The University of Washington Sociology Department is among the oldest in the nation. At the same time we can credibly argue that in some respects we are among the youngest. I say this because of the additions that we continue to make to our faculty and because of our constant search to find new ways to improve our graduate and undergraduate programs and enhance support for the scholarly work of the department. We are fortunate to have a rich intellectual history, a vital and exciting scholarly community, and a very bright future.
We are committed to, and aggressively strive to deliver educational excellence to our students while not losing the focus on the generation of new knowledge that is the hallmark of leading departments. Key components of the intellectual life of the department are our seminars, where groups of faculty and graduate students discuss and critique our own ongoing research and scholarship. The Institutional Analysis Seminar and the Deviance and Social Control Seminar are long standing, ongoing working groups that provide rich supplements to standard graduate courses. Together with regular colloquia series offered by the Center for Studies in Demography and Ecology, The Center for Statistics in the Social Sciences, and the West Coast Poverty Center, these seminars provide a wide array of stimulating intellectual opportunities in and around the department. Faculty members from the Sociology Department play leadership roles in many of these external centers, and our faculty and graduate students contribute to their continued vitality. We also regularly invite outstanding scholars to campus to discuss their work. During the 2008-09 academic year sociologists presented colloquia about gender and politics, rights and public policy, policing, poverty, the American labor movement, and urban communities. The department also initiated a public tri-lecture series that we expect will continue to be our contribution to the University’s and Seattle’s intellectual scene. In that first series three of our colleagues discussed their work on genocide, lynching, and homicide.

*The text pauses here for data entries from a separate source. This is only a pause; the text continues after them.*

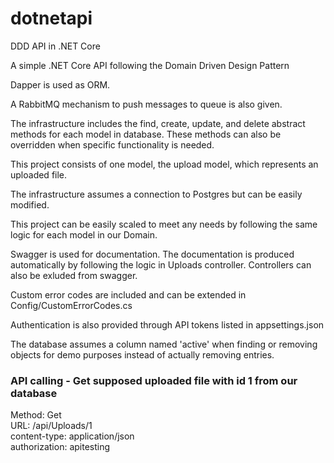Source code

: # dotnetapi
DDD API in .NET Core

A simple .NET Core API following the Domain Driven Design Pattern

Dapper is used as ORM.

A RabbitMQ mechanism to push messages to queue is also given.

The infrastructure includes the find, create, update, and delete abstract methods for each model in database. These methods can also be overridden when specific functionality is needed.

This project consists of one model, the upload model, which represents an uploaded file.

The infrastructure assumes a connection to Postgres but can be easily modified.

This project can be easily scaled to meet any needs by following the same logic for each model in our Domain.

Swagger is used for documentation. The documentation is produced automatically by following the logic in Uploads controller. Controllers can also be exluded from swagger.

Custom error codes are included and can be extended in Config/CustomErrorCodes.cs

Authentication is also provided through API tokens listed in appsettings.json

The database assumes a column named 'active' when finding or removing objects for demo purposes instead of actually removing entries.


### API calling - Get supposed uploaded file with id 1 from our database
Method: Get<br />
URL: /api/Uploads/1<br />
content-type: application/json<br />
authorization: apitesting
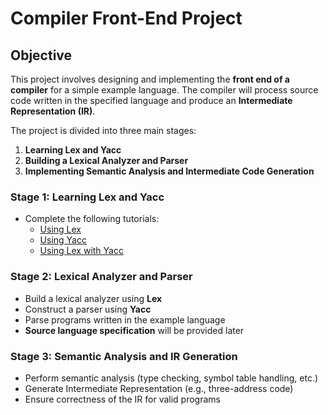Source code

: # Compiler Front-End Project

## Objective

This project involves designing and implementing the **front end of a compiler** for a simple example language. The compiler will process source code written in the specified language and produce an **Intermediate Representation (IR)**.

The project is divided into three main stages:

1. **Learning Lex and Yacc**
2. **Building a Lexical Analyzer and Parser**
3. **Implementing Semantic Analysis and Intermediate Code Generation**


###  Stage 1: Learning Lex and Yacc

- Complete the following tutorials:
  - [Using Lex](https://silcnitc.github.io/lex.html)
  - [Using Yacc](https://silcnitc.github.io/yacc.html)
  - [Using Lex with Yacc](https://silcnitc.github.io/ywl.html)

###  Stage 2: Lexical Analyzer and Parser

- Build a lexical analyzer using **Lex**
- Construct a parser using **Yacc**
- Parse programs written in the example language
- **Source language specification** will be provided later

###  Stage 3: Semantic Analysis and IR Generation

- Perform semantic analysis (type checking, symbol table handling, etc.)
- Generate Intermediate Representation (e.g., three-address code)
- Ensure correctness of the IR for valid programs



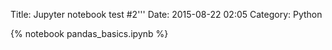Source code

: Title: Jupyter notebook test #2'''
Date: 2015-08-22 02:05
Category: Python

{% notebook pandas_basics.ipynb %}
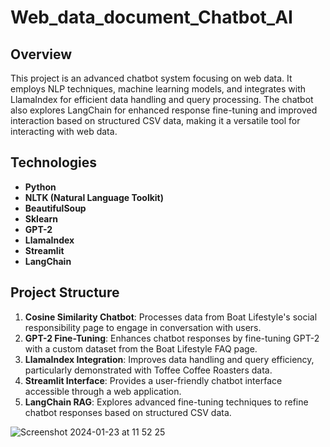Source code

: # Web_data_document_Chatbot_AI

## Overview
This project is an advanced chatbot system focusing on web data. It employs NLP techniques, machine learning models, and integrates with LlamaIndex for efficient data handling and query processing. The chatbot also explores LangChain for enhanced response fine-tuning and improved interaction based on structured CSV data, making it a versatile tool for interacting with web data.

## Technologies
- **Python**
- **NLTK (Natural Language Toolkit)**
- **BeautifulSoup**
- **Sklearn**
- **GPT-2**
- **LlamaIndex**
- **Streamlit**
- **LangChain**

## Project Structure
1. **Cosine Similarity Chatbot**: Processes data from Boat Lifestyle's social responsibility page to engage in conversation with users.
2. **GPT-2 Fine-Tuning**: Enhances chatbot responses by fine-tuning GPT-2 with a custom dataset from the Boat Lifestyle FAQ page.
3. **LlamaIndex Integration**: Improves data handling and query efficiency, particularly demonstrated with Toffee Coffee Roasters data.
4. **Streamlit Interface**: Provides a user-friendly chatbot interface accessible through a web application.
5. **LangChain RAG**: Explores advanced fine-tuning techniques to refine chatbot responses based on structured CSV data.

![Screenshot 2024-01-23 at 11 52 25](https://github.com/Aman-Kothari7/Web_data_document_Chatbot_AI/assets/81173561/e9f72ea3-e4f7-4f77-a6fe-0a06ae062602)
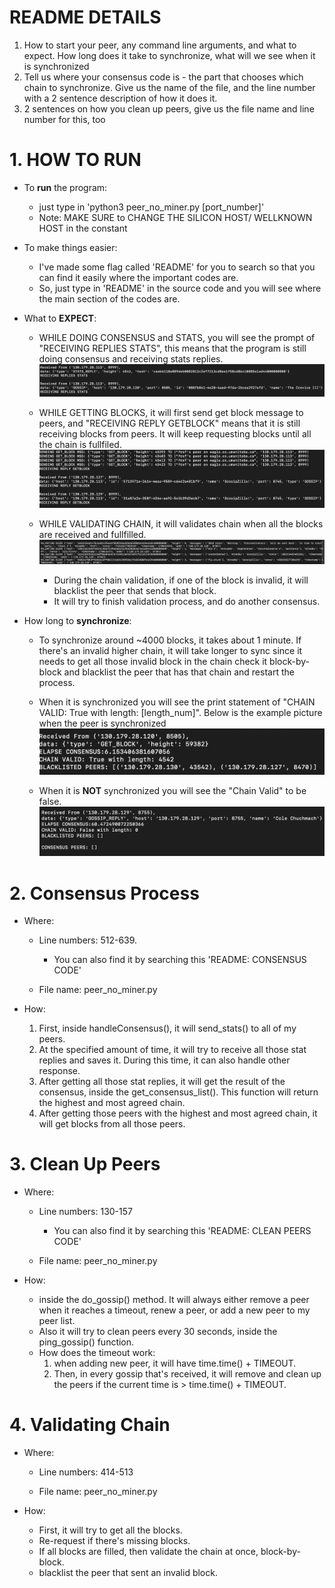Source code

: # README DETAILS

1. How to start your peer, any command line arguments, and what to expect. How long does it take to synchronize, what will we see when it is synchronized
2. Tell us where your consensus code is - the part that chooses which chain to synchronize. Give us the name of the file, and the line number with a 2 sentence description of how it does it.
3. 2 sentences on how you clean up peers, give us the file name and line number for this, too

# 1. HOW TO RUN

- To **run** the program:

  - just type in 'python3 peer_no_miner.py [port_number]'
  - Note: MAKE SURE to CHANGE THE SILICON HOST/ WELLKNOWN HOST in the constant

- To make things easier:

  - I've made some flag called 'README' for you to search so that you can find it easily where the important codes are.
  - So, just type in 'README' in the source code and you will see where the main section of the codes are.

- What to **EXPECT**:

  - WHILE DOING CONSENSUS and STATS, you will see the prompt of "RECEIVING REPLIES STATS", this means that the program is still doing consensus and receiving stats replies.
    ![Alt text](image-2.png)

  - WHILE GETTING BLOCKS, it will first send get block message to peers, and "RECEIVING REPLY GETBLOCK" means that it is still receiving blocks from peers. It will keep requesting blocks until all the chain is fullfiled.
    ![Alt text](image-3.png)

  - WHILE VALIDATING CHAIN, it will validates chain when all the blocks are received and fullfilled.
    ![Alt text](image-4.png)

    - During the chain validation, if one of the block is invalid, it will blacklist the peer that sends that block.
    - It will try to finish validation process, and do another consensus.

- How long to **synchronize**:

  - To synchronize around ~4000 blocks, it takes about 1 minute. If there's an invalid higher chain, it will take longer to sync since it needs to get all those invalid block in the chain check it block-by-block and blacklist the peer that has that chain and restart the process.

  - When it is synchronized you will see the print statement of "CHAIN VALID: True with length: [length_num]". Below is the example picture when the peer is synchronized ![Alt text](image.png)
  - When it is **NOT** synchronized you will see the "Chain Valid" to be false.
    ![Alt text](image-1.png)

# 2. Consensus Process

- Where:

  - Line numbers: 512-639.

    - You can also find it by searching this 'README: CONSENSUS CODE'

  - File name: peer_no_miner.py

- How:
  1. First, inside handleConsensus(), it will send_stats() to all of my peers.
  2. At the specified amount of time, it will try to receive all those stat replies and saves it. During this time, it can also handle other response.
  3. After getting all those stat replies, it will get the result of the consensus, inside the get_consensus_list(). This function will return the highest and most agreed chain.
  4. After getting those peers with the highest and most agreed chain, it will get blocks from all those peers.

# 3. Clean Up Peers

- Where:

  - Line numbers: 130-157

    - You can also find it by searching this 'README: CLEAN PEERS CODE'

  - File name: peer_no_miner.py

- How:
  - inside the do_gossip() method. It will always either remove a peer when it reaches a timeout, renew a peer, or add a new peer to my peer list.
  - Also it will try to clean peers every 30 seconds, inside the ping_gossip() function.
  - How does the timeout work:
    1. when adding new peer, it will have time.time() + TIMEOUT.
    2. Then, in every gossip that's received, it will remove and clean up the peers if the current time is > time.time() + TIMEOUT.

# 4. Validating Chain
- Where: 
  - Line numbers: 414-513

  - File name: peer_no_miner.py

- How:
  - First, it will try to get all the blocks.
  - Re-request if there's missing blocks.
  - If all blocks are filled, then validate the chain at once, block-by-block.
  - blacklist the peer that sent an invalid block.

Our graduate program is small enough for students and faculty to know each other well, yet large enough to have real intellectual diversity. We train our students to use a variety of methods to conduct theoretically driven research. Graduate students have many opportunities to develop both research and teaching skills. Most of their first publishing experience comes as a result of working on projects with the faculty, and the majority of them elect to take our well-established teaching seminar.
Our undergraduate major is a classical liberal arts program, emphasizing the value of critical analysis, writing, and the development of analytic skills. While we teach some (very) large classes, the major also includes small classes and seminars, internships, and opportunities to study abroad. A few years ago we revised the major in order to better prepare students for advanced study or the labor market. We have renewed our emphasis on the development of expanded opportunities for students to work in practica where they have the chance to do research and serve the community. Recently our students have completed projects for the American Civil Liberties Union, the U.S. Department of Labor, Seattle’s P-Patch Trust, and the Seattle Public Schools. We constantly strive to create new opportunities for our majors to work with faculty and graduate students on research projects; in 2009 we held our first Undergraduate Research Symposium, an event that we aim to build into a new departmental tradition.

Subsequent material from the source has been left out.